Amazon’s Stock Nears Big Break Out, While Micron’s Stock Gets Crushed
michael kramer and the clients of mott capital own shares of googl
Stocks continue to churn, with the S&P 500 down about 70 bps today, giving up some the gains from yesterday. But as we noted yesterday, there is a clear rotation going on in the marketplace, because today’s best sectors were Technology and Biotech, while Industrials and Financials struggled. Staples were lower today, and I think this more of a reflection of the imposed tariffs put in place, the likelihood of retaliation from other countries, and the potential impacts on sales and expenses.
Biotechs continue to advance with the biotech ETF XBI increased to roughly $95.60, about $2 beneath its all-time. Amazing. It wasn’t so long ago that the ETF was sitting at $85
The technology group is also moving higher, and I decided to redraw the pattern in the chart of the ETF XLK. It is still a bullish pattern, and I still think the sector continues to rally higher.
Alphabet was one the stocks that jumped today, with shares up almost 3 percent. I think the stock still has further to rise, maybe towards $1,125. A rise above $1,125 would be a significant development and substantial positive for the stock going forward.
Amazon is breaking out, and I do think it likely has substantial room to rise ahead on towards $1850.
Gilead shares also look as though they are consolidating nicely, and it appears to have a flag pattern. It could help share rise towards $72.
Micron shares got crushed today after Morgan Stanley downgraded the shares, to equal weight.
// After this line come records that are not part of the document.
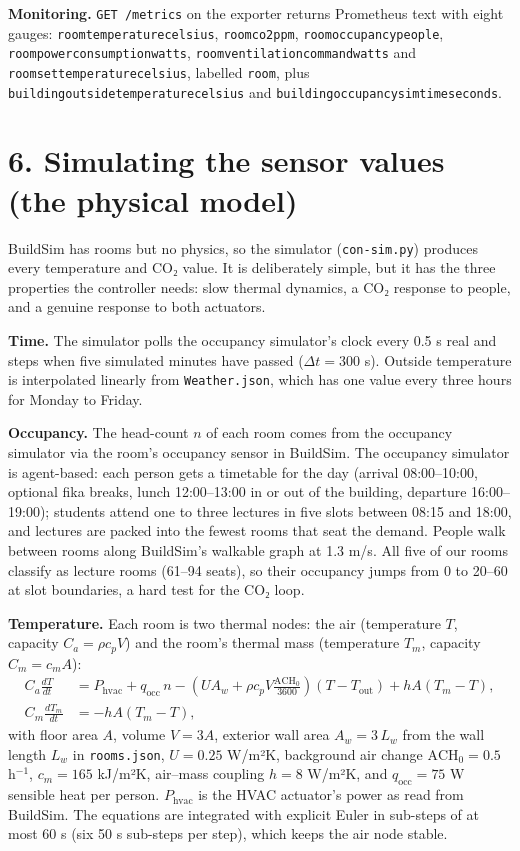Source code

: \documentclass[11pt]{article}
\makeatletter
\DeclareRobustCommand{\_}{\ifmmode\nfss@text{\textunderscore}\else\textunderscore\allowbreak\fi}
\newcommand{\file}[1]{\texttt{#1}}
\makeatother
\begin{document}
\textbf{Monitoring.} \texttt{GET /metrics} on the exporter returns Prometheus
text with eight gauges: \texttt{room\_temperature\_celsius},
\texttt{room\_co2\_ppm}, \texttt{room\_occupancy\_people},
\texttt{room\_power\_consumption\_watts}, \texttt{room\_ventilation\_command\_watts}
and \texttt{room\_set\_temperature\_celsius}, labelled \texttt{room}, plus
\texttt{building\_outside\_temperature\_celsius} and
\texttt{building\_occupancy\_sim\_time\_seconds}.

\section{6. Simulating the sensor values (the physical model)}

BuildSim has rooms but no physics, so the simulator (\file{con-sim.py}) produces
every temperature and CO₂ value. It is deliberately simple, but it has the three
properties the controller needs: slow thermal dynamics, a CO₂ response to people,
and a genuine response to both actuators.

\textbf{Time.} The simulator polls the occupancy simulator's clock every 0.5 s
real and steps when five simulated minutes have passed ($\Delta t = 300$ s).
Outside temperature is interpolated linearly from \file{Weather.json}, which has
one value every three hours for Monday to Friday.

\textbf{Occupancy.} The head-count $n$ of each room comes from the occupancy
simulator via the room's occupancy sensor in BuildSim. The occupancy simulator is
agent-based: each person gets a timetable for the day (arrival 08:00–10:00,
optional fika breaks, lunch 12:00–13:00 in or out of the building, departure
16:00–19:00); students attend one to three lectures in five slots between 08:15
and 18:00, and lectures are packed into the fewest rooms that seat the demand.
People walk between rooms along BuildSim's walkable graph at 1.3 m/s. All five of
our rooms classify as lecture rooms (61–94 seats), so their occupancy jumps from
0 to 20–60 at slot boundaries, a hard test for the CO₂ loop.

\textbf{Temperature.} Each room is two thermal nodes: the air (temperature $T$,
capacity $C_a = \rho c_p V$) and the room's thermal mass (temperature $T_m$,
capacity $C_m = c_m A$):
\begin{align}
C_a \frac{dT}{dt} &= P_\text{hvac} + q_\text{occ}\, n
  - (U A_w + \rho c_p V \tfrac{\text{ACH}_0}{3600})(T - T_\text{out})
  + h A (T_m - T), \\
C_m \frac{dT_m}{dt} &= -h A (T_m - T),
\end{align}
with floor area $A$, volume $V = 3A$, exterior wall area $A_w = 3\,L_w$ from the
wall length $L_w$ in \file{rooms.json}, $U = 0.25$ W/m²K, background air change
$\text{ACH}_0 = 0.5$ h$^{-1}$, $c_m = 165$ kJ/m²K, air--mass coupling $h = 8$ W/m²K,
and $q_\text{occ} = 75$ W sensible heat per person. $P_\text{hvac}$ is the HVAC
actuator's power as read from BuildSim. The equations are integrated with
explicit Euler in sub-steps of at most 60 s (six 50 s sub-steps per step), which
keeps the air node stable.
\end{document}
I didn’t have access to the actual note, but the write-up I read makes the call sound wishy-washy and feels like a downgrade because the stock got to the analyst price target, and the analyst doesn’t feel comfortable raising the price target. That is my take away.
Regardless, shares got hammered because that is what high beta stocks do. But the stock did stop falling around $57.50, which is a positive. The chart doesn’t look too damaged, but that doesn’t mean the selling is done either. The chart is not easy to read at this point, with gaps galore. It would seem there is explicit support at $54, and unfortunately, $61.50 will now act as resistance.
The thing that can happen, two weeks of sideways trading to consolidate.
That is it! Tomorrow we move into June. Time goes so fast, doesn’t it?